## [Your objective]
Below are records with pictures. Reproduce exactly the lines from the line with "To deploy the" to the line with "Remember, you can", inclusive, and leave each picture out.

Rendered images with source text
-*-
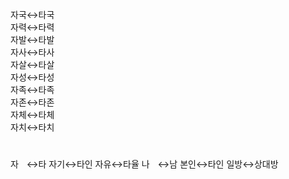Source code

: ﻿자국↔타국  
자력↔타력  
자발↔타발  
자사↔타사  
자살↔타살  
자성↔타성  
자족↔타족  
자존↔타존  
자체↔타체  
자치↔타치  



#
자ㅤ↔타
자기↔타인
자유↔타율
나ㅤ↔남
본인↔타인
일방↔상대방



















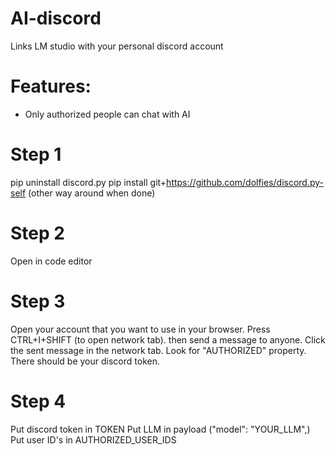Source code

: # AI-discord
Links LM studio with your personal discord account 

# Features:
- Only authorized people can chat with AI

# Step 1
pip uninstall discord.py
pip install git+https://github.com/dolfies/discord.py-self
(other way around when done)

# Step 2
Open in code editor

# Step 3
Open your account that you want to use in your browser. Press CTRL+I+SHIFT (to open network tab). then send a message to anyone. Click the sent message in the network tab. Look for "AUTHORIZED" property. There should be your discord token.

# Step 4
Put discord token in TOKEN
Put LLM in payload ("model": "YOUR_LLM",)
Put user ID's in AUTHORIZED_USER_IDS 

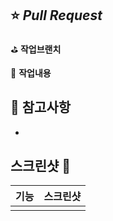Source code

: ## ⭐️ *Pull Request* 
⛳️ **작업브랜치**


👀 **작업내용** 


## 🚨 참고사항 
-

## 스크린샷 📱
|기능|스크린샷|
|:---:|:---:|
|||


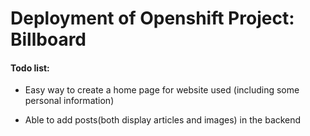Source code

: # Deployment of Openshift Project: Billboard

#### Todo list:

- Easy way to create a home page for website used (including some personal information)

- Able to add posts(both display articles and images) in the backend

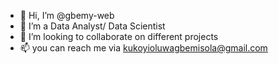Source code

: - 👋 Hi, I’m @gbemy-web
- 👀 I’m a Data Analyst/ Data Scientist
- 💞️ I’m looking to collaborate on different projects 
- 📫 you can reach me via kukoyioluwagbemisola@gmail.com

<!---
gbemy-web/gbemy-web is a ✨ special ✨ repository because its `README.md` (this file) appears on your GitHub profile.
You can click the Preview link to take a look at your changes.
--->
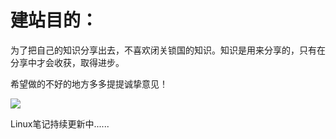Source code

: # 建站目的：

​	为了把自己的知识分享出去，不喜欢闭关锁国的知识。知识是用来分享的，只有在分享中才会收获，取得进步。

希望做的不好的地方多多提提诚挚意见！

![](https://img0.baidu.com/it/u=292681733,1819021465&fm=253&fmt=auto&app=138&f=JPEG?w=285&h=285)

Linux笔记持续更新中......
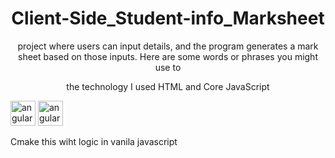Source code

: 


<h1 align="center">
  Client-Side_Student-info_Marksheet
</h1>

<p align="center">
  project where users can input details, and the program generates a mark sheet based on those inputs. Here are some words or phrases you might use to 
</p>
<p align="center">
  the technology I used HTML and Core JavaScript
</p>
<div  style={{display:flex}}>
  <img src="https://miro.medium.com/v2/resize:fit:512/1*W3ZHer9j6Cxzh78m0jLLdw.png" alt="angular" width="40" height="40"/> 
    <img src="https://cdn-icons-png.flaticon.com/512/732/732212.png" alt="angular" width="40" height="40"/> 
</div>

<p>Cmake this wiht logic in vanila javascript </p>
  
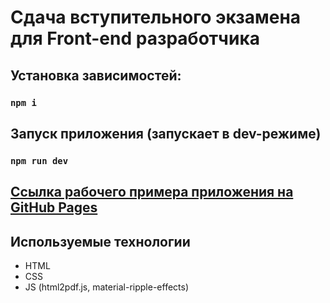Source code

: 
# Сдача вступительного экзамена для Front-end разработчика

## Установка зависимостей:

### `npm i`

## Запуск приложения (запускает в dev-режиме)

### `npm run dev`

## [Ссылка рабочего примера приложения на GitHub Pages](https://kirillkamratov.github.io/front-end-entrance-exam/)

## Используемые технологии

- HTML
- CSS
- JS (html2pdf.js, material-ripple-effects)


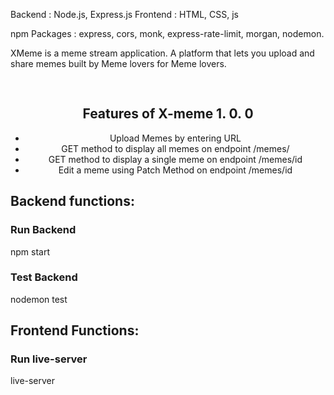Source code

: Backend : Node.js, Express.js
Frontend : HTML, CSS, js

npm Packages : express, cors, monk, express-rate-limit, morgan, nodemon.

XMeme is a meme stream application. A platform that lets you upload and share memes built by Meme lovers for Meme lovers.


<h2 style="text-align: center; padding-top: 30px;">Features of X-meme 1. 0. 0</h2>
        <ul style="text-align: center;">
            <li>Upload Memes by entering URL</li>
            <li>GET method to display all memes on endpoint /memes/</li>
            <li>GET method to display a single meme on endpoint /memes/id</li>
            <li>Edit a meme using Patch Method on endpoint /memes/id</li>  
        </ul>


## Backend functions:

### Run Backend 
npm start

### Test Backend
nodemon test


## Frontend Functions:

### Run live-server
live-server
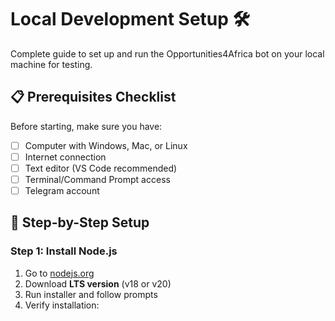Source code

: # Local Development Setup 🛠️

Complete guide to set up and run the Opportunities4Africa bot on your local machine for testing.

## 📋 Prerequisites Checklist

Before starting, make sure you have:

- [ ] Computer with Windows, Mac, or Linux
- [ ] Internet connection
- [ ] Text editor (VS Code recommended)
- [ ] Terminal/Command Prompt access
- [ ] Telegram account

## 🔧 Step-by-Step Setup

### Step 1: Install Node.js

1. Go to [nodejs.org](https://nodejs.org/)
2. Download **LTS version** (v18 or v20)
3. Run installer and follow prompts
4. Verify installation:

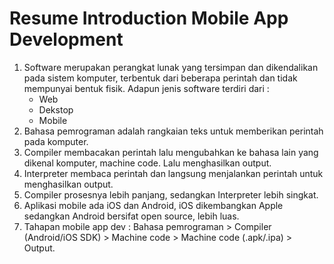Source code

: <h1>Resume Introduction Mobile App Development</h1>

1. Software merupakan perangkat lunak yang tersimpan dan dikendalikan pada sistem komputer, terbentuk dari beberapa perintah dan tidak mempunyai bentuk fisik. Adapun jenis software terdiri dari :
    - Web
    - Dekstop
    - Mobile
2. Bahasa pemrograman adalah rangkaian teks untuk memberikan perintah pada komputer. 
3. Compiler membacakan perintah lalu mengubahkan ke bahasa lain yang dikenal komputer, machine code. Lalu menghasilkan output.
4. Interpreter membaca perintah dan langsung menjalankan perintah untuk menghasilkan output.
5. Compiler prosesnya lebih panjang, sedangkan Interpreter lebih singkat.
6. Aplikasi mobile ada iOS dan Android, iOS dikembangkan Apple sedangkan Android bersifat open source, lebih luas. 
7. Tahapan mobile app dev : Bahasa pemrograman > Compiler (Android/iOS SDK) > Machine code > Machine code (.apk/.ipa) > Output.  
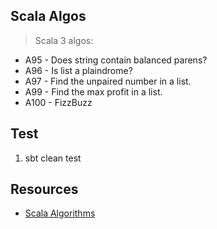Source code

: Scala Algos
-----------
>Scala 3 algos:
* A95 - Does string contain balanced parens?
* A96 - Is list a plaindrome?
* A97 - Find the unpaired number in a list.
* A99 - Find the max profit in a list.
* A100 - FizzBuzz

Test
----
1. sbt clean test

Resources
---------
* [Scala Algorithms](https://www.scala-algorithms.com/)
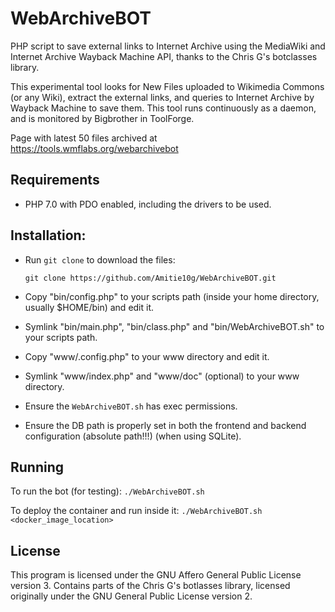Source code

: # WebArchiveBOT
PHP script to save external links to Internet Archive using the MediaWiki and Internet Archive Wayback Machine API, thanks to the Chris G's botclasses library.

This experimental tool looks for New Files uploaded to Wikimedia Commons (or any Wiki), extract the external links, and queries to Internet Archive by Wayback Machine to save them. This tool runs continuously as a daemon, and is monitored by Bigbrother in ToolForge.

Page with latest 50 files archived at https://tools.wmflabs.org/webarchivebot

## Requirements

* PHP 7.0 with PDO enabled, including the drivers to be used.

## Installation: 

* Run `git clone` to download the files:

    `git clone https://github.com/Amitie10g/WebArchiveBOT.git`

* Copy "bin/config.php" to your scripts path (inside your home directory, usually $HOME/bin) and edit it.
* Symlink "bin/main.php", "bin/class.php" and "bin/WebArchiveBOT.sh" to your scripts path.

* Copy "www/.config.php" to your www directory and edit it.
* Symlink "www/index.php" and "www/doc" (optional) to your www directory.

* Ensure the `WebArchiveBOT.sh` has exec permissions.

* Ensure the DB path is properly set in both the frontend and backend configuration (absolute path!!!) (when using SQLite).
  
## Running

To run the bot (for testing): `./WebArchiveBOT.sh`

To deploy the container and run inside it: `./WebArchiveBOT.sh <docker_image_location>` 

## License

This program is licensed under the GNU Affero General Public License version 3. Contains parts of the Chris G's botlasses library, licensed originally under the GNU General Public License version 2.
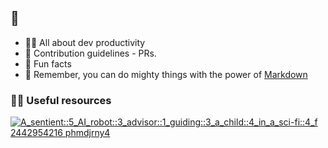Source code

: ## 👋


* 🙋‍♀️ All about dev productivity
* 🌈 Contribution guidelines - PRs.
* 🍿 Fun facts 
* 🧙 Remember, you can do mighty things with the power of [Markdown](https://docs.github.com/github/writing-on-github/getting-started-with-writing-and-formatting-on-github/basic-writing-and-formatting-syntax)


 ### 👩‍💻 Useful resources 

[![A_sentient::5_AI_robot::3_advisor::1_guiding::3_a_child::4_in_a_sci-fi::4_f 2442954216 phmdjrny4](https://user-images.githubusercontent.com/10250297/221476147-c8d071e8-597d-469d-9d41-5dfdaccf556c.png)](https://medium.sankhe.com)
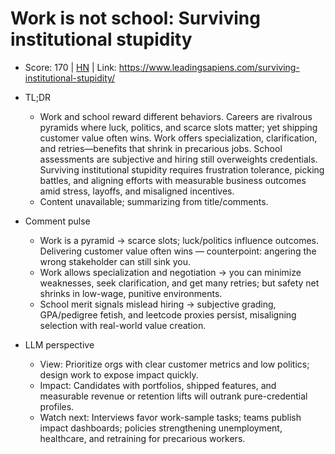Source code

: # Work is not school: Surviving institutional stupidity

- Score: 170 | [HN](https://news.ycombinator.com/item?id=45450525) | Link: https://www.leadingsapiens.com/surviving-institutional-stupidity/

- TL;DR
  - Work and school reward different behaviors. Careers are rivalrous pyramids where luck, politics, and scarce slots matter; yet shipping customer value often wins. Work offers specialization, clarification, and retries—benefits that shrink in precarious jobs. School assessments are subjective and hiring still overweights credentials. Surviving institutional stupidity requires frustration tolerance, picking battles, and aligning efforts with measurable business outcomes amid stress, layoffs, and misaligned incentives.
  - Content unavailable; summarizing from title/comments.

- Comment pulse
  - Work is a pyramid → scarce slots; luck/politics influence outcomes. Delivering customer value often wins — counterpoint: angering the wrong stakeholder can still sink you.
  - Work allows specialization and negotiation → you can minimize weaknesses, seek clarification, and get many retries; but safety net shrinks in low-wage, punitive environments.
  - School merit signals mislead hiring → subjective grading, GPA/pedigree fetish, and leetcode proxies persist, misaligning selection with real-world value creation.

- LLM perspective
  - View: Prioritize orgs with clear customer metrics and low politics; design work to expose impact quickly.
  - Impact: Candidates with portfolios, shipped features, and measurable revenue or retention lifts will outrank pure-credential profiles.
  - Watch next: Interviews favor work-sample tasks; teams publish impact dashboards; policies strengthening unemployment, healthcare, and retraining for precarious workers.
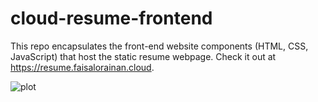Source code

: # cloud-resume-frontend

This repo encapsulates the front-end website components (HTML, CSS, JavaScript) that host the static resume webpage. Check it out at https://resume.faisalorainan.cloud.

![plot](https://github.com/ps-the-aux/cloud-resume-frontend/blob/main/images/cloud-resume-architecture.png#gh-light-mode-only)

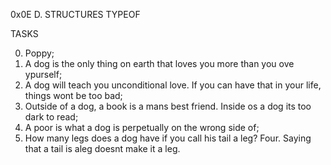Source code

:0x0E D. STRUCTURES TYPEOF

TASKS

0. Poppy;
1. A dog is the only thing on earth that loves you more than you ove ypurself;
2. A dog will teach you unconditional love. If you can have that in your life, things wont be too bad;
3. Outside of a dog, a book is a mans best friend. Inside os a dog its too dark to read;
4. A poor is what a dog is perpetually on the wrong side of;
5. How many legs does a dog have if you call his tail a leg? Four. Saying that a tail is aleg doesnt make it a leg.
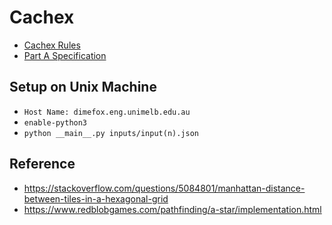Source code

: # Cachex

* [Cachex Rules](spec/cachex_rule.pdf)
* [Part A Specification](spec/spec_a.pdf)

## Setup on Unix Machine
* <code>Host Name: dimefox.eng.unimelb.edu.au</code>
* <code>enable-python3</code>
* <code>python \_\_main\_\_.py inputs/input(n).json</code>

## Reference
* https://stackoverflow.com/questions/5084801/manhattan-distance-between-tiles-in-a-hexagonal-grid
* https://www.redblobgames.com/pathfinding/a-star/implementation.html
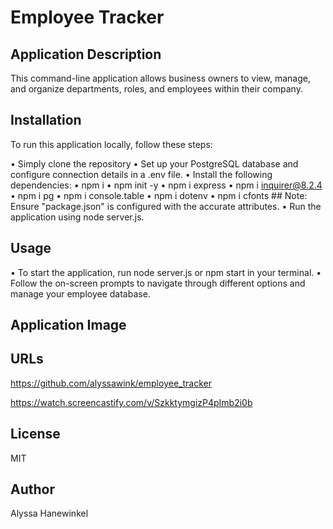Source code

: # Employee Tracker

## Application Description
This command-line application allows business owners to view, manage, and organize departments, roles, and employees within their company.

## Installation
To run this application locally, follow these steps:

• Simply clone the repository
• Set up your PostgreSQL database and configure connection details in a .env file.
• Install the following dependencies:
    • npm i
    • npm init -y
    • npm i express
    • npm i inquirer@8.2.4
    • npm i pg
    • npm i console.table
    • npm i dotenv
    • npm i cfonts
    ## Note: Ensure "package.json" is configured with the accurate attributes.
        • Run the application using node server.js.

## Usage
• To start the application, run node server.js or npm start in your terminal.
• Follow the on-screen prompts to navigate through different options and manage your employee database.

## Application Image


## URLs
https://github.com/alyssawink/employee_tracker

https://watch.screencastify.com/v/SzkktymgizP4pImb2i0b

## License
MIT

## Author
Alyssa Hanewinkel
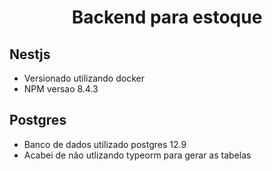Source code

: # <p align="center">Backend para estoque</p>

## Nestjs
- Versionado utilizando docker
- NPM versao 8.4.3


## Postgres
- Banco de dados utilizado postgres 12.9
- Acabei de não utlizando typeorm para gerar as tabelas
-*-
## [Expected output]
To deploy the container and run inside it: `./WebArchiveBOT.sh <docker_image_location>` 

## License

This program is licensed under the GNU Affero General Public License version 3. Contains parts of the Chris G's botlasses library, licensed originally under the GNU General Public License version 2.
Source code

: ## 👋


* 🙋‍♀️ All about dev productivity
* 🌈 Contribution guidelines - PRs.
* 🍿 Fun facts 
* 🧙 Remember, you can do mighty things with the power of [Markdown](https://docs.github.com/github/writing-on-github/getting-started-with-writing-and-formatting-on-github/basic-writing-and-formatting-syntax)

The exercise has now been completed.